- Poster
- Directed by: K. Rajeev Prasad
- Story by: Suresh Krissna
- Based on: Aahaa..! (Tamil)(1997)
- Produced by: Malini Subramanyam
- Starring: Prem Sarah Anant Nag
- Cinematography: S. R. Sudhakar
- Edited by: B. S. Ramesh
- Music by: Gurukiran
- Production company: Synergy Images
- Release date: April 3, 2009;
- Running time: 147 minutes
- Country: India
- Language: Kannada

= Ghauttham =

Ghauttham is a 2009 Kannada romance film directed by K. Rajeev Prasad and starring Prem and Sarah in the lead roles with Kokila Mohan, Sudharani and Ananth Nag in other pivotal roles.

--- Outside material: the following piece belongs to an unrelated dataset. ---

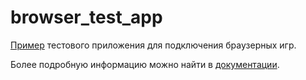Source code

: # browser_test_app

[Пример](https://github.com/MailRuDeveloper/browser_test_app/blob/master/test_app.html) тестового приложения для подключения браузерных игр.

Более подробную информацию можно найти в [документации](https://dev.games.mail.ru/ru/docs/free_to_play/partner_workflow_free/).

The film is a remake of the Tamil film Aahaa..! (1997) directed by Suresh Krissna.

==Soundtrack==
The film's score and soundtrack was composed by Gurukiran.

Track listing
| No. | Title | Singer(s) | Length |
|---|---|---|---|
| 1. | "Yaara Magalu Ivalu" | Gurukiran, Lakshmi Nagaraj |  |
| 2. | "Shuruvagide Olage" | Suresh Wadkar |  |
| 3. | "Rangavittala" | Aniruddh, Chaitra H. G. |  |
| 4. | "Ammo Ammo" | Gurukiran, Chaitra H. G. |  |
| 5. | "Kabul Drakshi" | Karthik, Anuradha Sriram |  |

== Critical reception ==
R. G. Vijayasarathy of Rediff.com scored the film at 2.5 out of 5 stars, lauding the various cast performances and said, "Despite its dragging moments and predictable story line, Gauththam is a neat family entertainer". A critic from Sify wrote  "Gurukiran is good in three tunes for the film and the other beauty of the film is the camera work by Sudhakar. Every frame of the film is gleeful. This is an above average film". A critic from The Times of India rated the film 3.5 out of 5 stars and wrote, "Debutant director K Rajiv Prasad has selected a good family story with a fresh script, excellent narration and good command over sequences. The story is close to the heart and moves fast without a dull moment, keeping everyone guessing".